** AVAILABLE RECORDS follows **
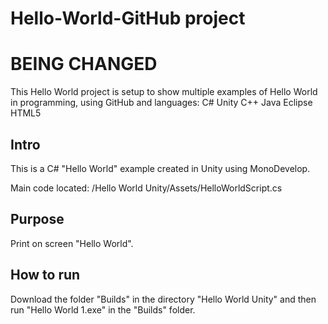 Hello-World-GitHub project
===========
BEING CHANGED
===========
This Hello World project is setup to show multiple examples of Hello World in programming, using GitHub and languages:
C#
Unity
C++
Java
Eclipse
HTML5


Intro
-------

This is a C# "Hello World" example created in Unity using MonoDevelop.

Main code located: /Hello World Unity/Assets/HelloWorldScript.cs


Purpose
-------

Print on screen "Hello World".



How to run
----------

Download the folder "Builds" in the directory "Hello World Unity" and then run "Hello World 1.exe" in the "Builds" folder.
** End of AVAILABLE RECORDS **
◆ **EXERCISE**: Exact copy, no pictures: reproduce every entry shown above.

◆ **RESULT OF THIS EXERCISE**:
 Hello-World-GitHub project
===========
BEING CHANGED
===========
This Hello World project is setup to show multiple examples of Hello World in programming, using GitHub and languages:
C#
Unity
C++
Java
Eclipse
HTML5


Intro
-------

This is a C# "Hello World" example created in Unity using MonoDevelop.

Main code located: /Hello World Unity/Assets/HelloWorldScript.cs


Purpose
-------

Print on screen "Hello World".



How to run
----------

Download the folder "Builds" in the directory "Hello World Unity" and then run "Hello World 1.exe" in the "Builds" folder.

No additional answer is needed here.